WORK TO BE COMPLETED >> Each record must be written out again exactly. Skip any picture it contains.
(GIVEN DATA Opens)
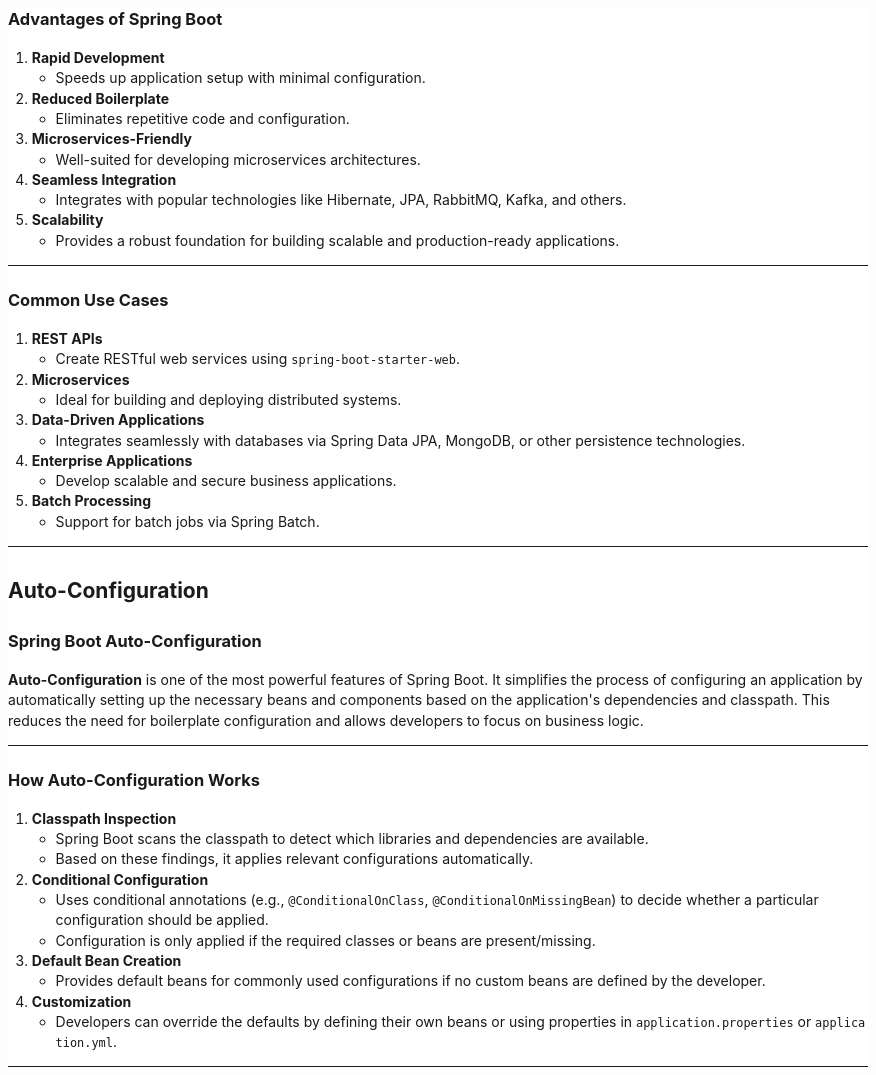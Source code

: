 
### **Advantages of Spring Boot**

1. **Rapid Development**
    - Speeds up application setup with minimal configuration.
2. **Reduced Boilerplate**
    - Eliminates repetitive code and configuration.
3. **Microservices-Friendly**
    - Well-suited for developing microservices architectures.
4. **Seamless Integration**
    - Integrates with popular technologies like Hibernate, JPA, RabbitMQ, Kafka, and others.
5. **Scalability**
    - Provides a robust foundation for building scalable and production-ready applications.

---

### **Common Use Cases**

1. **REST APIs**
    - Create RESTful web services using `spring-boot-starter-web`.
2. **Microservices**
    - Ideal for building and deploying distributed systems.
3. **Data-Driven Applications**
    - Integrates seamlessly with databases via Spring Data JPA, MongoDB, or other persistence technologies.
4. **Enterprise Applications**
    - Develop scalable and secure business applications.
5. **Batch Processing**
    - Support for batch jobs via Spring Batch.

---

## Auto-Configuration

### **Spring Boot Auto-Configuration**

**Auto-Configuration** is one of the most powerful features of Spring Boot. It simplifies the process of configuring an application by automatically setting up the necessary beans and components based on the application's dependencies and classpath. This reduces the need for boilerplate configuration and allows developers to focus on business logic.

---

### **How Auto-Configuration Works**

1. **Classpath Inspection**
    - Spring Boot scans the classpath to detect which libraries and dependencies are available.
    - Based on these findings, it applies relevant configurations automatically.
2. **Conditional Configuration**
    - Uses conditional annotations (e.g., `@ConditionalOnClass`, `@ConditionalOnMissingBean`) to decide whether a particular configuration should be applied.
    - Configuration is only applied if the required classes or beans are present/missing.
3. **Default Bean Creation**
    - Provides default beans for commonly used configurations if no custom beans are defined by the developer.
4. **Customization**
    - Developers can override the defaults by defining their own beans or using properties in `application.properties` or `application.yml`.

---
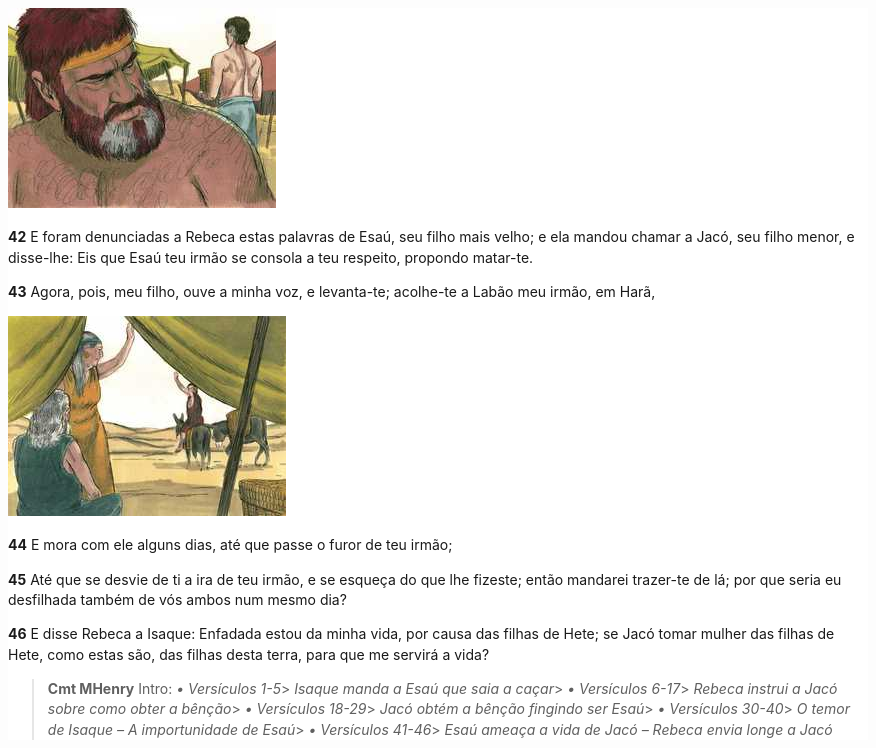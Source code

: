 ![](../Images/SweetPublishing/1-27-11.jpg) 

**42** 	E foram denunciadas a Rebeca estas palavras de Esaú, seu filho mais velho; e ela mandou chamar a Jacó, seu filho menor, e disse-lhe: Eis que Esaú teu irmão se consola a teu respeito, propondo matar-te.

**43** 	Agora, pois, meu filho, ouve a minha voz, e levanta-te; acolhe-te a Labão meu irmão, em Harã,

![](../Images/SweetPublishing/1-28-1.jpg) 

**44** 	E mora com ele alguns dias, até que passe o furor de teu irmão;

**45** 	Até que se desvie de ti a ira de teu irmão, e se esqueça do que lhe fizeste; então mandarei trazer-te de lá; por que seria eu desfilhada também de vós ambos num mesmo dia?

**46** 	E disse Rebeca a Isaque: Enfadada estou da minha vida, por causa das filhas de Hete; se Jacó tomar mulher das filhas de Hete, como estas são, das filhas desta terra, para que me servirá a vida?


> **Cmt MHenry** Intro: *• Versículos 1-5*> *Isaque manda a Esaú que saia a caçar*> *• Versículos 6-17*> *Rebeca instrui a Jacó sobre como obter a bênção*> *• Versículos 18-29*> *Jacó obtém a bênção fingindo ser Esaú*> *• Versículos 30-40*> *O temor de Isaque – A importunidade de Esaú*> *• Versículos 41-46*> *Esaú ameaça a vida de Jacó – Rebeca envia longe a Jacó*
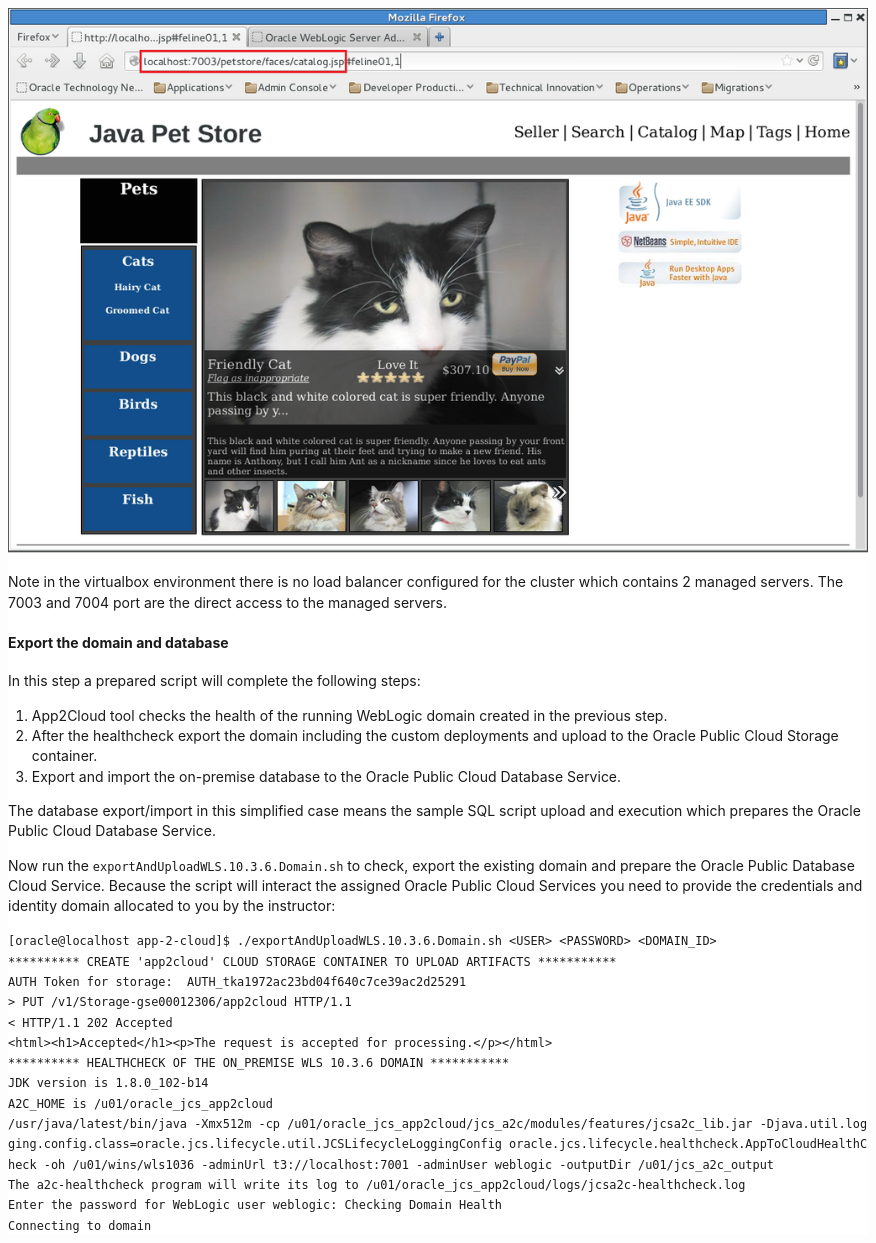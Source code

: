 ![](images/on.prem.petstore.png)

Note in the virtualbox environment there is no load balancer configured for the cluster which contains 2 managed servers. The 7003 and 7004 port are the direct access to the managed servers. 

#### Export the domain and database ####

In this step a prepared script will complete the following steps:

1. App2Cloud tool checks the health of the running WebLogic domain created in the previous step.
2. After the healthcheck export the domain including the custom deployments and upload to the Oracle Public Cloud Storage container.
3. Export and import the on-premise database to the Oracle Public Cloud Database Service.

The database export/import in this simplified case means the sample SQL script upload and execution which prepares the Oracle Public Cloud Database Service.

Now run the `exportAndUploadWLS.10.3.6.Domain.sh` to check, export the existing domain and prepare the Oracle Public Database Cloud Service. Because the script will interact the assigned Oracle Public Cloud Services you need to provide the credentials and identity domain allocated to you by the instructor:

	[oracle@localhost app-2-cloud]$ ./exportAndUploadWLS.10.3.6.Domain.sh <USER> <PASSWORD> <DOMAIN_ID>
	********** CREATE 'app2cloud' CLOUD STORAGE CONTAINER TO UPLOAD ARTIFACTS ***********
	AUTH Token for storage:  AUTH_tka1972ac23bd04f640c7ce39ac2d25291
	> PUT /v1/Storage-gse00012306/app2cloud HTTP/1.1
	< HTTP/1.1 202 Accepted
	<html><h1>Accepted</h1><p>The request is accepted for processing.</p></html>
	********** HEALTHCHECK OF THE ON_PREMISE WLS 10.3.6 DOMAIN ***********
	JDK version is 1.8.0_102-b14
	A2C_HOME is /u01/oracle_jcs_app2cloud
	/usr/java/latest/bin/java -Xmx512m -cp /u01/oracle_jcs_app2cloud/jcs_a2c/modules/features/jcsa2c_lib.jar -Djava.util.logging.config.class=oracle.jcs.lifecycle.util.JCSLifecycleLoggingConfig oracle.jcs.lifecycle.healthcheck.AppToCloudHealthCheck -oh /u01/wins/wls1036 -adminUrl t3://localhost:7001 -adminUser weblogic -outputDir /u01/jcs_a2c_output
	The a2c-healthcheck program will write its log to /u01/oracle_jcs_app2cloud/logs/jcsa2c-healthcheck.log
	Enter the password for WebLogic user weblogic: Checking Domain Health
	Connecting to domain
(GIVEN DATA Closes)
WORKED SOLUTION >>
Source code

: 
### **Advantages of Spring Boot**

1. **Rapid Development**
    - Speeds up application setup with minimal configuration.
2. **Reduced Boilerplate**
    - Eliminates repetitive code and configuration.
3. **Microservices-Friendly**
    - Well-suited for developing microservices architectures.
4. **Seamless Integration**
    - Integrates with popular technologies like Hibernate, JPA, RabbitMQ, Kafka, and others.
5. **Scalability**
    - Provides a robust foundation for building scalable and production-ready applications.

---

### **Common Use Cases**

1. **REST APIs**
    - Create RESTful web services using `spring-boot-starter-web`.
2. **Microservices**
    - Ideal for building and deploying distributed systems.
3. **Data-Driven Applications**
    - Integrates seamlessly with databases via Spring Data JPA, MongoDB, or other persistence technologies.
4. **Enterprise Applications**
    - Develop scalable and secure business applications.
5. **Batch Processing**
    - Support for batch jobs via Spring Batch.

---

## Auto-Configuration

### **Spring Boot Auto-Configuration**

**Auto-Configuration** is one of the most powerful features of Spring Boot. It simplifies the process of configuring an application by automatically setting up the necessary beans and components based on the application's dependencies and classpath. This reduces the need for boilerplate configuration and allows developers to focus on business logic.

---

### **How Auto-Configuration Works**

1. **Classpath Inspection**
    - Spring Boot scans the classpath to detect which libraries and dependencies are available.
    - Based on these findings, it applies relevant configurations automatically.
2. **Conditional Configuration**
    - Uses conditional annotations (e.g., `@ConditionalOnClass`, `@ConditionalOnMissingBean`) to decide whether a particular configuration should be applied.
    - Configuration is only applied if the required classes or beans are present/missing.
3. **Default Bean Creation**
    - Provides default beans for commonly used configurations if no custom beans are defined by the developer.
4. **Customization**
    - Developers can override the defaults by defining their own beans or using properties in `application.properties` or `application.yml`.

---
Source code

: ![](../Images/SweetPublishing/1-27-11.jpg) 

**42** 	E foram denunciadas a Rebeca estas palavras de Esaú, seu filho mais velho; e ela mandou chamar a Jacó, seu filho menor, e disse-lhe: Eis que Esaú teu irmão se consola a teu respeito, propondo matar-te.

**43** 	Agora, pois, meu filho, ouve a minha voz, e levanta-te; acolhe-te a Labão meu irmão, em Harã,

![](../Images/SweetPublishing/1-28-1.jpg) 

**44** 	E mora com ele alguns dias, até que passe o furor de teu irmão;

**45** 	Até que se desvie de ti a ira de teu irmão, e se esqueça do que lhe fizeste; então mandarei trazer-te de lá; por que seria eu desfilhada também de vós ambos num mesmo dia?

**46** 	E disse Rebeca a Isaque: Enfadada estou da minha vida, por causa das filhas de Hete; se Jacó tomar mulher das filhas de Hete, como estas são, das filhas desta terra, para que me servirá a vida?


> **Cmt MHenry** Intro: *• Versículos 1-5*> *Isaque manda a Esaú que saia a caçar*> *• Versículos 6-17*> *Rebeca instrui a Jacó sobre como obter a bênção*> *• Versículos 18-29*> *Jacó obtém a bênção fingindo ser Esaú*> *• Versículos 30-40*> *O temor de Isaque – A importunidade de Esaú*> *• Versículos 41-46*> *Esaú ameaça a vida de Jacó – Rebeca envia longe a Jacó*
Source code

: ![](images/on.prem.petstore.png)

Note in the virtualbox environment there is no load balancer configured for the cluster which contains 2 managed servers. The 7003 and 7004 port are the direct access to the managed servers. 

#### Export the domain and database ####

In this step a prepared script will complete the following steps:

1. App2Cloud tool checks the health of the running WebLogic domain created in the previous step.
2. After the healthcheck export the domain including the custom deployments and upload to the Oracle Public Cloud Storage container.
3. Export and import the on-premise database to the Oracle Public Cloud Database Service.

The database export/import in this simplified case means the sample SQL script upload and execution which prepares the Oracle Public Cloud Database Service.

Now run the `exportAndUploadWLS.10.3.6.Domain.sh` to check, export the existing domain and prepare the Oracle Public Database Cloud Service. Because the script will interact the assigned Oracle Public Cloud Services you need to provide the credentials and identity domain allocated to you by the instructor:

	[oracle@localhost app-2-cloud]$ ./exportAndUploadWLS.10.3.6.Domain.sh <USER> <PASSWORD> <DOMAIN_ID>
	********** CREATE 'app2cloud' CLOUD STORAGE CONTAINER TO UPLOAD ARTIFACTS ***********
	AUTH Token for storage:  AUTH_tka1972ac23bd04f640c7ce39ac2d25291
	> PUT /v1/Storage-gse00012306/app2cloud HTTP/1.1
	< HTTP/1.1 202 Accepted
	<html><h1>Accepted</h1><p>The request is accepted for processing.</p></html>
	********** HEALTHCHECK OF THE ON_PREMISE WLS 10.3.6 DOMAIN ***********
	JDK version is 1.8.0_102-b14
	A2C_HOME is /u01/oracle_jcs_app2cloud
	/usr/java/latest/bin/java -Xmx512m -cp /u01/oracle_jcs_app2cloud/jcs_a2c/modules/features/jcsa2c_lib.jar -Djava.util.logging.config.class=oracle.jcs.lifecycle.util.JCSLifecycleLoggingConfig oracle.jcs.lifecycle.healthcheck.AppToCloudHealthCheck -oh /u01/wins/wls1036 -adminUrl t3://localhost:7001 -adminUser weblogic -outputDir /u01/jcs_a2c_output
	The a2c-healthcheck program will write its log to /u01/oracle_jcs_app2cloud/logs/jcsa2c-healthcheck.log
	Enter the password for WebLogic user weblogic: Checking Domain Health
	Connecting to domain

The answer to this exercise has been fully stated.